Tampaknya hal itu yang sering terjadi tatkala skor IPM negara-negara di dunia
di rilis oleh United Nations Development Programme (UNDP).
Urgensi yang sebenarnya bukan terletak pada persaingan posisi peringkat antar negara, namun lebih kearah sejauh mana keberhasilan pembangunan di negara sendiri.
Tidak bisa dipungkiri,
persaingan merupakan hal yang lumrah terjadi, namun akan tidak ada artinya
ketika peringkat IPM suatu negara membaik tanpa diiringi keberhasilan
pembangunan manusia secara nyata.
Kondisi
Negeri ini
Sederhana dan sangat mendasar tujuan dari
pembangunan manusia secara umum, yaitu perluasan kesempatan bagi manusia untuk
dapat menikmati umur panjang, sehat, dan menjalankan kehidupan yang layak. Sederhana
namun sulit terwujud. Oleh karena permasalahan pembangunan bersifat
multidimensional, maka keberhasilan suatu pembangunan manusia tidak dapat
diukur secara parsial, namun harus dilihat secara komprehensif. Tingkat
kesehatan, pendidikan, dan pendapatan per kapita, merupakan 3 komponen penyusun
IPM yang dinilai dapat menggambarkan kondisi pencapaian pembangunan manusia di
suatu wilayah. Variabel-variabel yang digunakan oleh UNDP untuk mengukur 3
komponen itu adalah rata-rata lama sekolah dan harapan lama sekolah, angka
harapan hidup, dan PDB per kapita dalam Dollar PPP. Melihat hasil pencapaian
pembangunan manusia Indonesia yang baru mencapai kategori medium (medium human development), pemerintah dinilai perlu untuk memikirkan strategi
pembangunan di masa mendatang.
Beragam masalah yang dihadapi dalam proses
pembangunan. Tidak hanya direpotkan oleh masalah sumber daya pembangunan, namun
salah satu masalah yang cukup membuat pusing para pengambil kebijakan adalah
disparitas pembangunan.
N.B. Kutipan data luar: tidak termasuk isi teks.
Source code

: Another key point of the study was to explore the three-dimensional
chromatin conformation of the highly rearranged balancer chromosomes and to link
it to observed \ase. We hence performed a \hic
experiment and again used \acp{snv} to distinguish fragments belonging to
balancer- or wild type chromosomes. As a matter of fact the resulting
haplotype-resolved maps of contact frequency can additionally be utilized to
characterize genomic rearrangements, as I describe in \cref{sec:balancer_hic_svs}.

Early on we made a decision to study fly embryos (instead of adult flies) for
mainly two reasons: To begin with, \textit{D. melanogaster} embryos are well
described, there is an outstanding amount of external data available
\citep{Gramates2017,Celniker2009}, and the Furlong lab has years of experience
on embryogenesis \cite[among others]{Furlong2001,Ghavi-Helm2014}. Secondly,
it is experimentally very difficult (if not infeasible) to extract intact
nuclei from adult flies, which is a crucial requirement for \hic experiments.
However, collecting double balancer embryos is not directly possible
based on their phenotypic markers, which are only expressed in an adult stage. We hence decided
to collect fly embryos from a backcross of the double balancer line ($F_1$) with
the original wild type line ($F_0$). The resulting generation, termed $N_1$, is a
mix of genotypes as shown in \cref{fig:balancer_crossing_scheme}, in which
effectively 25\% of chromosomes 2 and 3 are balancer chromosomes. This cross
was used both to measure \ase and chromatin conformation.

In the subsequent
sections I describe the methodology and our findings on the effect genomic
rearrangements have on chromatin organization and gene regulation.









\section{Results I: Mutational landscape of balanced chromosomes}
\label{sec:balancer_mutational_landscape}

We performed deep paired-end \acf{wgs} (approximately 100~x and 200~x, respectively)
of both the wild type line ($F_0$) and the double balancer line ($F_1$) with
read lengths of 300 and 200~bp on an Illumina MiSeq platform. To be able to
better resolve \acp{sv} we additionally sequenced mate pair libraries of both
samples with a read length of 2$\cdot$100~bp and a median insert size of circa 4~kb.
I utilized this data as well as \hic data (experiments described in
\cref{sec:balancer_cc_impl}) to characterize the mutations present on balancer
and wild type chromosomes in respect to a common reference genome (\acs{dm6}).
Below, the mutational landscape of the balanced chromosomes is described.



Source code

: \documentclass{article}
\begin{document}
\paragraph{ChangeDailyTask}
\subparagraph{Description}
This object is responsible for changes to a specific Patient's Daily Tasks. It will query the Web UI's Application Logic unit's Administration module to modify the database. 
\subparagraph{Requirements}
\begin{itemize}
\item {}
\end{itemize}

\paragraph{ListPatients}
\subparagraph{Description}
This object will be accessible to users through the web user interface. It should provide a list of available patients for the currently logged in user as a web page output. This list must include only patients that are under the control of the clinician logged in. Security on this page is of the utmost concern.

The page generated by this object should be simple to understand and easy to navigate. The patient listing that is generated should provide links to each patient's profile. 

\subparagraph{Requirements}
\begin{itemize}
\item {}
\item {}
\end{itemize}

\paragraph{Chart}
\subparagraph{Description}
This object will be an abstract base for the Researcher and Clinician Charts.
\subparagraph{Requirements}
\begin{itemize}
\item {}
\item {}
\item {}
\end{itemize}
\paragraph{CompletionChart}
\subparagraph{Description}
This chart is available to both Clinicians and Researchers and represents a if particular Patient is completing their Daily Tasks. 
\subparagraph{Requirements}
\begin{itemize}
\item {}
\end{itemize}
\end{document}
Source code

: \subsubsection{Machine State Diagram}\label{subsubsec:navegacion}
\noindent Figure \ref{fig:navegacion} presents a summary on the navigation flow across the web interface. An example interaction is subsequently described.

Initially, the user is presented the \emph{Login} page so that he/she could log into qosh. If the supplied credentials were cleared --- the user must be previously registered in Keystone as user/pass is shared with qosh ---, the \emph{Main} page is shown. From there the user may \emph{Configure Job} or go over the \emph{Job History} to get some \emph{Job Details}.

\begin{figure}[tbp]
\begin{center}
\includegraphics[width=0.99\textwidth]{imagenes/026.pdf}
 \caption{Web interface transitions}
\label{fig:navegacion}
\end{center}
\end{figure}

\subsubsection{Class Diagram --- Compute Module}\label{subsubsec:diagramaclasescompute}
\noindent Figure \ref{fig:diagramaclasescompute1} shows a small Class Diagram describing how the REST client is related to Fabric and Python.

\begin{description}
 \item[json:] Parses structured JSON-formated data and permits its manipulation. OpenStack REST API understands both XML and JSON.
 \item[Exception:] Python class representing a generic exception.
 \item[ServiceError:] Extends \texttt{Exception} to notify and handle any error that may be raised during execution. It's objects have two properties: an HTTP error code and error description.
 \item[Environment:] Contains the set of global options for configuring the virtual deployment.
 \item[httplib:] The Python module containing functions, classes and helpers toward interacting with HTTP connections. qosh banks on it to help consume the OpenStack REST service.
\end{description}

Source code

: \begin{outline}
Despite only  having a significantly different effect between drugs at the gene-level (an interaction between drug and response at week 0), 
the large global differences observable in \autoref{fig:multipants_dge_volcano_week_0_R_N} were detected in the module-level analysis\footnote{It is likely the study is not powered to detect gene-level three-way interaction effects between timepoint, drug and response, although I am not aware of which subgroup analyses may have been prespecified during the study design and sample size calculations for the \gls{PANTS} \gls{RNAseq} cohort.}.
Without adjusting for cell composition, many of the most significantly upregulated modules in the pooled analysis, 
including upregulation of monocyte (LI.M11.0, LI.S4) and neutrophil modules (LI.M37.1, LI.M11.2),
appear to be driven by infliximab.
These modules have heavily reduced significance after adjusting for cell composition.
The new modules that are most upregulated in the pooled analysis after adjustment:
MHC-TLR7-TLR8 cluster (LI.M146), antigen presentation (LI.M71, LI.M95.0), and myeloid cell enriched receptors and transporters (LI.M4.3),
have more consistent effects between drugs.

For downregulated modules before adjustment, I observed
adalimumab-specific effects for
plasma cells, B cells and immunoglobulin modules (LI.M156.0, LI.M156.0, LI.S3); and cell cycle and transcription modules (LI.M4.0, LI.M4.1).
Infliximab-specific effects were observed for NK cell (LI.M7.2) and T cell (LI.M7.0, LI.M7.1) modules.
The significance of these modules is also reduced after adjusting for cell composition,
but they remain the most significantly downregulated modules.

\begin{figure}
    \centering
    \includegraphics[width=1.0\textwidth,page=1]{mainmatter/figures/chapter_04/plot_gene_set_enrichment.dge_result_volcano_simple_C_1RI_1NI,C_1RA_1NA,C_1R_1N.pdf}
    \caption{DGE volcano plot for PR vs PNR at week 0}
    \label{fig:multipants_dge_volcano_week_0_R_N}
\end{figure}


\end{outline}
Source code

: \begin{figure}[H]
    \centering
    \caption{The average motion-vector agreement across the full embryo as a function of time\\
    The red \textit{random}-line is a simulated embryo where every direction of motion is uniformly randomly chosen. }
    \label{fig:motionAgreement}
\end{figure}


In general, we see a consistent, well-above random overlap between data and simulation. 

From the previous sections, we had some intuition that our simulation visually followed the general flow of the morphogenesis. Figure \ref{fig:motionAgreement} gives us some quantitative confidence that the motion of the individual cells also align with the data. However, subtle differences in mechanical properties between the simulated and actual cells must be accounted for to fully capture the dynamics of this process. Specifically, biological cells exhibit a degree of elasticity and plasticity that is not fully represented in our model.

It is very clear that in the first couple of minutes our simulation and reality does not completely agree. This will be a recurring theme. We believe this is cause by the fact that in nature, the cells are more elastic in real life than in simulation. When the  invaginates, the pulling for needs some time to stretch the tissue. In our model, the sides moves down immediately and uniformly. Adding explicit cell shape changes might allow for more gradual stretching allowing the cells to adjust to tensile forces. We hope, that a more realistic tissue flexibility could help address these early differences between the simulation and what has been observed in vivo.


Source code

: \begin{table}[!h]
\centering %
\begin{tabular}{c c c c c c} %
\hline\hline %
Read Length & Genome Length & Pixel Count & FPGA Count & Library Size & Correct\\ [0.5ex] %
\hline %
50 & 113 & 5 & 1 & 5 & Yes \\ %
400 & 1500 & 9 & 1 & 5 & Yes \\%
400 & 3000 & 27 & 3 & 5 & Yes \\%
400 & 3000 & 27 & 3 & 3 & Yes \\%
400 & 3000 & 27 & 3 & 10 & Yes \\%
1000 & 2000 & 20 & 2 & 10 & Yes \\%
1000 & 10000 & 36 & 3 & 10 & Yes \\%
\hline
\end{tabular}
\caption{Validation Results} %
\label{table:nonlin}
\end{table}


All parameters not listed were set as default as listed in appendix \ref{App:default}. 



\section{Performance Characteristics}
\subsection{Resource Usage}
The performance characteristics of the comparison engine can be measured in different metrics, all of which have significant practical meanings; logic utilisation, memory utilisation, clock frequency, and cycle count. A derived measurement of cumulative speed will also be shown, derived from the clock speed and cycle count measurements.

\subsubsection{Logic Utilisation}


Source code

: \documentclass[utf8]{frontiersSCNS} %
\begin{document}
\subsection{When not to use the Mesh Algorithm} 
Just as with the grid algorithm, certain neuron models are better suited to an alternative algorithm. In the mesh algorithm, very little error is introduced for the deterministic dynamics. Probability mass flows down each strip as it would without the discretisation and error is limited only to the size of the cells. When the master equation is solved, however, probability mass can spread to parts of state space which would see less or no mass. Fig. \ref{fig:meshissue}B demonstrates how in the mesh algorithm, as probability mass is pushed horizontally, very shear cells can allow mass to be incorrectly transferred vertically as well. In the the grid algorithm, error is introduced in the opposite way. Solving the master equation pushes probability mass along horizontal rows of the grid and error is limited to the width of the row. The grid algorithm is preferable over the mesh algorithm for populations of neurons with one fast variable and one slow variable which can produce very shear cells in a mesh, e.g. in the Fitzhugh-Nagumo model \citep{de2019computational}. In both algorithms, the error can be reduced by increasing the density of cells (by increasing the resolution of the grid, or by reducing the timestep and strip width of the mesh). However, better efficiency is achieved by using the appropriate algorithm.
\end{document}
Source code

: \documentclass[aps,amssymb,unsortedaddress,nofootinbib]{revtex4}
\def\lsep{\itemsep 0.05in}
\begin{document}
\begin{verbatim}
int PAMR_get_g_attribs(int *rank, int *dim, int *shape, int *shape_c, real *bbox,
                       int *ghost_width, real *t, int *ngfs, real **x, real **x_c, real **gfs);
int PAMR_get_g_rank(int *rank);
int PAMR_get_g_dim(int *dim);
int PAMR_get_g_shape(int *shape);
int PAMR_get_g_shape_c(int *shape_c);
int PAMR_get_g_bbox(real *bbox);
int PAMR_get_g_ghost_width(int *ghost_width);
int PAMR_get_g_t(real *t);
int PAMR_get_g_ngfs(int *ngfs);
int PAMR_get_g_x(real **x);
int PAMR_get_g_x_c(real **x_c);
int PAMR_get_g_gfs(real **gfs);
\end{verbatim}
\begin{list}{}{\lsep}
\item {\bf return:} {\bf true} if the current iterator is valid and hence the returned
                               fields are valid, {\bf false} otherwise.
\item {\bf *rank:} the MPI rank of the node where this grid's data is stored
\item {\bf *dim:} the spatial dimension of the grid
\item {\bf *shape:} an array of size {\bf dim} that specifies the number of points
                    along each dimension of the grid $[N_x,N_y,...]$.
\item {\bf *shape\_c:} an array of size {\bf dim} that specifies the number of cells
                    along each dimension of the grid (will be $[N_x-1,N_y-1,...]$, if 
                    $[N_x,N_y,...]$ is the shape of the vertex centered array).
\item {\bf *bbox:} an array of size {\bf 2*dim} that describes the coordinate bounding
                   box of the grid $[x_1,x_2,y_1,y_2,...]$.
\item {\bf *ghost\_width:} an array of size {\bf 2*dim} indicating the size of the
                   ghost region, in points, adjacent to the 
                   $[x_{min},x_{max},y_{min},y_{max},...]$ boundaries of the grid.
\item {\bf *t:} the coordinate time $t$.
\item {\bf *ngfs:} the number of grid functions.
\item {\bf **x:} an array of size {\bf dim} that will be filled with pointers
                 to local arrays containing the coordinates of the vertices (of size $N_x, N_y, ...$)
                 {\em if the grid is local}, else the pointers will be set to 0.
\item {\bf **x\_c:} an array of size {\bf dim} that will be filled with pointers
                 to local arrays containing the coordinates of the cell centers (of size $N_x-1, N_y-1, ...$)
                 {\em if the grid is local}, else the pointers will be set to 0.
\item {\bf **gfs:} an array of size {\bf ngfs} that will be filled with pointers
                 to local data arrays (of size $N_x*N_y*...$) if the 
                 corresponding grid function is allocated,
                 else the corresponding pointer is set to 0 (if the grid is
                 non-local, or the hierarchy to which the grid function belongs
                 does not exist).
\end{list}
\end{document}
Kali ini yang diangkat, bukan disparitas pembangunan
antar provinsi di Indonesia, melainkan disparitas pembangunan yang terjadi
antara wilayah perkotaan dan perdesaan. Wilayah perkotaan, sangat sensitiv
dengan hasil-hasil pembangunan. Teknologi informasi, fasilitas yang memadai di
bidang kesehatan maupun pendidikan umumnya hanya dirasakan di wilayah
perkotaan. Bukan tidak mungkin kebobrokan pembangunan di suatu provinsi
ternyata banyak ‘disumbang’ dari wilayah perdesaan.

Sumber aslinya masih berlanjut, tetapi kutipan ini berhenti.